Feedback does not necessarily have to be in phase with the input signal.
The important thing to know is that a particular tube stage (or group of stages) can supply a given amount of current or voltage gain/amplification. If a signal is taken from a later stage of the circuit and applied to an earlier stage of the circuit, it is feedback. If that applied feedback reduces gain, it is negative feedback. Positive feedback increases the gain of a stage, like a microphone being pointed at a speaker producing a squeal.
So back to the cathode follower. The input signal is applied to the tube grid. This grid is normally kept somewhat more negative than the cathode, in order to bias the tube. When the tube is self-biased (or cathode-biased), then the current flowing through the tube at idle passes through a resistor connected between the cathode and ground. This current creates a voltage drop across the resistor. This voltage drop places the cathode at a voltage more positive than the grid (or you could say the grid is more negative than the cathode). If the grid were at the same voltage as the cathode (that is, if there is no difference in voltage between them), the tube becomes a diode and tube current rises to a maximum, determined by plate voltage. If the grid is made very negative compared to the cathode, then current will stop flowing through the tube, and it will be turned off.
In a typical common-cathode gain stage, there ia a large value load resistor between the tube plate and the power supply. In the cathode follower, the plate is connected directly to the power supply, and the load is moved between the cathode and ground.
Let shift gears for a moment and think about what happens if a signal is applied to a tube stage with a resistor between cathode and ground. This could be a common cathode stage or a cathode follower; the same effect will result. We assume that there is no cathode bypass cap.
Current is flowing through the cathode resistor, creating the voltage that is biasing the tube (and also determining how much current is flowing). An a.c. signal is applied to the grid. As that signal becomes more positive, the grid is being made less negative, and more current flows through the tube. This increased current creates a larger voltage drop across the cathode resistor (dictated by ohm's law, voltage=current*resistance), which makes the grid appear more negative, turning the tube off. On the next half cycle, the input signal takes a negative turn which lowers tube current. That lower current means less current is flowing through the cathode resistor, creating less voltage drop across the cathode resistor (making the grid seem more positive), which turns the tube on harder and causes more current to flow through the tube.
If you take a moment to let that all sink in, you'll see that the current flow through the cathode resistor is counteracting the change in current caused by the input signal. This changing current is what creates the voltage gain when it passes through the plate resistor, and is tapped off and passed to a subsequent stage. The phenomenon taking place is in reaction to the input signal, so it is feedback, and it is reducing gain, so it is negative feedback.

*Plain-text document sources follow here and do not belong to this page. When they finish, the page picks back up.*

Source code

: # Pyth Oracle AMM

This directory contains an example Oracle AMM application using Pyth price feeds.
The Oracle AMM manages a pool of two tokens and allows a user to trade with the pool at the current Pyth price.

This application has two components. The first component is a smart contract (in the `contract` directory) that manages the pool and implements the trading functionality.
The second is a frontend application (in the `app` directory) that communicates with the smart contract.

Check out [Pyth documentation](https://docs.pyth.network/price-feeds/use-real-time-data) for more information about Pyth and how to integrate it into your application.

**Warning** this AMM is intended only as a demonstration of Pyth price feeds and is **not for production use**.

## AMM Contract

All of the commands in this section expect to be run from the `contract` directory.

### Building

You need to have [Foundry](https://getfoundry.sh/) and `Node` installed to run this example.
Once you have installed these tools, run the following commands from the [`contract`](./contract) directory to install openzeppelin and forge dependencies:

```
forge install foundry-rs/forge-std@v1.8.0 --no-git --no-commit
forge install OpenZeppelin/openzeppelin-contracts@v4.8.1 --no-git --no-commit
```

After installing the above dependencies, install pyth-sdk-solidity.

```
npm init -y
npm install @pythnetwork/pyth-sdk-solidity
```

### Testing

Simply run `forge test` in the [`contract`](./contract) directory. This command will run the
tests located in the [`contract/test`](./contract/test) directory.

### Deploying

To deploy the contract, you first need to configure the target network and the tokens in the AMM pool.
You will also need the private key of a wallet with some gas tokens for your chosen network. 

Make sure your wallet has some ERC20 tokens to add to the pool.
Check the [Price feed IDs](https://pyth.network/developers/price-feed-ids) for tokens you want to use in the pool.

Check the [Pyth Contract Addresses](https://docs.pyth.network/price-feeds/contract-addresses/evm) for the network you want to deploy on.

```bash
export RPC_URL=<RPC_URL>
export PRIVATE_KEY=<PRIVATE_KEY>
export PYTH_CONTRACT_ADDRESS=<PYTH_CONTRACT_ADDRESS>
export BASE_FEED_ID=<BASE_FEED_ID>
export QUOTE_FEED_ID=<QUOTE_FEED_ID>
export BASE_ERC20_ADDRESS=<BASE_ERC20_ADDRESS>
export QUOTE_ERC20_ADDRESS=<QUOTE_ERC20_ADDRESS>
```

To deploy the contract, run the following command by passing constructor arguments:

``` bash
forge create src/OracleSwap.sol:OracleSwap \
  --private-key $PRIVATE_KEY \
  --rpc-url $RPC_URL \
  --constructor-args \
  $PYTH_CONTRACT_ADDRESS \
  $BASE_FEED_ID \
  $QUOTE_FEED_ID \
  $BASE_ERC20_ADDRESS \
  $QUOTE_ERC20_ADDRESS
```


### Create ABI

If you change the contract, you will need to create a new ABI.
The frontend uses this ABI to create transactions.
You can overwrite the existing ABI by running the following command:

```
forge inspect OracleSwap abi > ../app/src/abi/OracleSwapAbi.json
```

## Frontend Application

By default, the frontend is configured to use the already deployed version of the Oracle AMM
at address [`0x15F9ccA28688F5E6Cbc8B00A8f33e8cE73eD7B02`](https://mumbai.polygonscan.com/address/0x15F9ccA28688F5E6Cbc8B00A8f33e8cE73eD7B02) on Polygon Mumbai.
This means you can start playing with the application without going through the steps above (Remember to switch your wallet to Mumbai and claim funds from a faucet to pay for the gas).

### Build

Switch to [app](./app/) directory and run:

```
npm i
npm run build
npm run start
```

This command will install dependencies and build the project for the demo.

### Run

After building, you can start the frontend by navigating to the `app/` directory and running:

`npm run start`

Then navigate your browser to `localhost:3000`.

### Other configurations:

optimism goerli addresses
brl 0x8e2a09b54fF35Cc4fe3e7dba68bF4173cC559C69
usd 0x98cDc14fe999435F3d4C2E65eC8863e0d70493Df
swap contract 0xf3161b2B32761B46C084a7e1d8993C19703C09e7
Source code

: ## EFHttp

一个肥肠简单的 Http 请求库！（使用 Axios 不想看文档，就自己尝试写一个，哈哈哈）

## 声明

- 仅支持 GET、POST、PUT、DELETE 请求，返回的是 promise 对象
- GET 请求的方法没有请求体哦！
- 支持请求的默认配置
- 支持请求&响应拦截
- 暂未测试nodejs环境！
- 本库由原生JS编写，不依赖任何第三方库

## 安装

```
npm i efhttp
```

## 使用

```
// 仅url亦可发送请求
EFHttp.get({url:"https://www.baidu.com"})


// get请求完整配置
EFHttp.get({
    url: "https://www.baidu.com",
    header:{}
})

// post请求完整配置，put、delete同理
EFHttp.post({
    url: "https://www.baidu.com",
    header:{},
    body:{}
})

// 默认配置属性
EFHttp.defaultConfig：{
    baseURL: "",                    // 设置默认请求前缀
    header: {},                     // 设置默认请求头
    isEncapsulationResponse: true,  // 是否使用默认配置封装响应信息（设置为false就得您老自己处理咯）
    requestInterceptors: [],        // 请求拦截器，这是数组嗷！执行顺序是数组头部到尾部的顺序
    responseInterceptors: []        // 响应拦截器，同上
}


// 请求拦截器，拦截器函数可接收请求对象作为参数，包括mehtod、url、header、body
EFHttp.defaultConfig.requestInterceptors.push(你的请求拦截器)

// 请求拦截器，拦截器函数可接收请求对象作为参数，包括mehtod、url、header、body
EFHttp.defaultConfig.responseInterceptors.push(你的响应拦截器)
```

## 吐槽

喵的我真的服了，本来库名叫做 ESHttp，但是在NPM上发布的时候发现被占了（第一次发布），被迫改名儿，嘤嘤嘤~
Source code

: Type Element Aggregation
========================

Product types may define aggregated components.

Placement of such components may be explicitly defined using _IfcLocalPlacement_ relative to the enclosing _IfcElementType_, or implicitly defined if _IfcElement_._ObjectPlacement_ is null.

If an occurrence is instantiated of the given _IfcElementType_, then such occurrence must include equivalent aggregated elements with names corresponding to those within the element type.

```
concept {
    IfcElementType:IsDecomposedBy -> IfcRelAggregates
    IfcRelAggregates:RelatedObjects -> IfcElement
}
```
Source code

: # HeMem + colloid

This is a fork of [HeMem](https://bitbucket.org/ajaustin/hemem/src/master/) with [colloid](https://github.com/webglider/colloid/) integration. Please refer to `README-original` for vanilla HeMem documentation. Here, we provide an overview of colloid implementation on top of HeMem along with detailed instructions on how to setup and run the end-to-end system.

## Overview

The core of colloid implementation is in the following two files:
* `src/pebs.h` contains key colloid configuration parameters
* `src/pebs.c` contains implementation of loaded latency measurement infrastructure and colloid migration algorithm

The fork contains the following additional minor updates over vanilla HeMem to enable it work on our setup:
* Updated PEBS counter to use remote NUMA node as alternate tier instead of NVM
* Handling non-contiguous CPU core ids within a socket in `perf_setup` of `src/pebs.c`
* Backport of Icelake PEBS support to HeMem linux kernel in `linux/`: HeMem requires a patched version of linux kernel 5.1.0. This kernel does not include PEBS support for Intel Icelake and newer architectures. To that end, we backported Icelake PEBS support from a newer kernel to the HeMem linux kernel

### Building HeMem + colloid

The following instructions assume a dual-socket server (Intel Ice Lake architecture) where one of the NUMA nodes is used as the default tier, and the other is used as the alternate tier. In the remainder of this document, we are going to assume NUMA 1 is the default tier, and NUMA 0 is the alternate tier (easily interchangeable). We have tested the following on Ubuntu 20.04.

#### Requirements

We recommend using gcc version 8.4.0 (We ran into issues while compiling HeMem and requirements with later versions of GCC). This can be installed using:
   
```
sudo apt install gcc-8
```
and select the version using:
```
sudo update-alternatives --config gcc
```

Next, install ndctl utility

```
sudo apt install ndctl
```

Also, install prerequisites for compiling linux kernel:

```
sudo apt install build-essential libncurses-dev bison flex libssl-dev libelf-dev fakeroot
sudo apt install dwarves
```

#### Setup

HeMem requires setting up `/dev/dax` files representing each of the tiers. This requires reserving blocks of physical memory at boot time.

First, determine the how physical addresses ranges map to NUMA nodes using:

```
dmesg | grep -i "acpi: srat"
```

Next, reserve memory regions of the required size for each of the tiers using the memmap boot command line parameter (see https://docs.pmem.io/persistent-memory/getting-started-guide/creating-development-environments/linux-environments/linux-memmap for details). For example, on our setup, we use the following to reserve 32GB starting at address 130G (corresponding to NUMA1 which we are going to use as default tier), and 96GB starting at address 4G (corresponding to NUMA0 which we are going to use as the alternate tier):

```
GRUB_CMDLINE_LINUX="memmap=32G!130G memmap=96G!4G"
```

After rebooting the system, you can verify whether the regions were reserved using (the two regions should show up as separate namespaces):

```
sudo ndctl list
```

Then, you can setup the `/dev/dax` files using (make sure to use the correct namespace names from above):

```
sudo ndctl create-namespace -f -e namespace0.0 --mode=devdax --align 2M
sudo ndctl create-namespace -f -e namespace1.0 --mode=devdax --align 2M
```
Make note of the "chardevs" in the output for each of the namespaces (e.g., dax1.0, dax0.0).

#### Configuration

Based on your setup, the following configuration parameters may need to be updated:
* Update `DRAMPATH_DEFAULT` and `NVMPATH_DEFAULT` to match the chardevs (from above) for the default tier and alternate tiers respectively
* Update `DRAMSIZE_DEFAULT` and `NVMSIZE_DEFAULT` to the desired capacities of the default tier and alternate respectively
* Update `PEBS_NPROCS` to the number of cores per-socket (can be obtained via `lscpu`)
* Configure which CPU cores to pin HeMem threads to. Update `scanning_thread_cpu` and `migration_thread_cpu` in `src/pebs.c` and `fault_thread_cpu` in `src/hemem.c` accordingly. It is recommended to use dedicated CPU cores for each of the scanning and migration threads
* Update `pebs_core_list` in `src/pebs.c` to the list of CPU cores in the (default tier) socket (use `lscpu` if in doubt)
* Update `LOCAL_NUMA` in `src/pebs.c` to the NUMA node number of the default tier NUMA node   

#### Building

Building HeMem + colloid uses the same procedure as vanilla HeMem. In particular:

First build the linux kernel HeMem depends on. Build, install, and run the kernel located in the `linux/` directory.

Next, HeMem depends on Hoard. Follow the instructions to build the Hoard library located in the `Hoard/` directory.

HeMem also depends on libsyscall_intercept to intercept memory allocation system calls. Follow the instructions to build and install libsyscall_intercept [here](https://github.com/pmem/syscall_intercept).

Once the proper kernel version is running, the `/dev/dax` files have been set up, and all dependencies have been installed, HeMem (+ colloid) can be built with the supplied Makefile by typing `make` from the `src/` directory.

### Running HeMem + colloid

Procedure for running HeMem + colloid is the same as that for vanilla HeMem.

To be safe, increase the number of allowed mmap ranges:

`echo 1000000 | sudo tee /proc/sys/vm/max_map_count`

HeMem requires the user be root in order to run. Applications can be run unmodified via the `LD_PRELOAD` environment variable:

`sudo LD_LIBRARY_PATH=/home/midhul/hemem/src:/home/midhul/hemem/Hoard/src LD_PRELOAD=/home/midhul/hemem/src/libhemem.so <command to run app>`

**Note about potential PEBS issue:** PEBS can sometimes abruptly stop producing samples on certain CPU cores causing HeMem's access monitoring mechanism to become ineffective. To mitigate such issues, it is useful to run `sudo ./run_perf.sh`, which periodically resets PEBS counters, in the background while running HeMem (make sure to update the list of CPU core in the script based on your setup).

This negative feedback happens in both cathode followers and in common-cathode gain stages with unbypassed cathode resistors. The amount of feedback is smaller with the common cathode stages, because the cathode resistor is a smaller value (remember ohm's law above?).
With the relatively large value of load resistance at the cathode of the cathode follower (and no plate resistance), there is 100% feedback applied to the stage. It is called "local feedback" because the stage and its feedback are all contained in the same circuit, and not tapped from a much later stage and brought back to the earlier stage (like you could readily pick out on a schematic).
The thing that created the confusion was the "in-phase" bit. In this case, the feedback is caused by the input signal and its effect on tube current. The signal cause a change in tube current, and that changing current creates the feedback. You could probably make an argument that that means they are "in-phase". But the changing current creates a changing voltage drop across the cathode resistor, which acts in opposition to the changing voltage at the grid. The input signal and the changing voltage at the cathode are indeed in-phase, but the net effect is that stage gain is reduced, so we have negative feedback.
Gain of the cathode follower is actually less than unity, and the output might typically be 0.9-0.98 times the size of the input. The reason to use it is that the output impedance is very much lower than typical for a common cathode stage, and also that distortion caused by the tube with the unbypassed cathode resistor is reduced. In fact, you may see common cathode stages that are unbypassed, partially bypassed (both of these are very common in hi-fi), or bypassed with a capacitor chosen to restore ful stage gain only at selected frequencies as a way to tailor frequency response (overwhelmingly the norm in guitar amps).
There are formulas to go along with a lot of this (voltage gain, amount of feedback, input impednace, output impedance), but have been omitted to make things clearer (you also need access to tube data sheets for the formulas to be useful, and they are mainly close approximations anyway).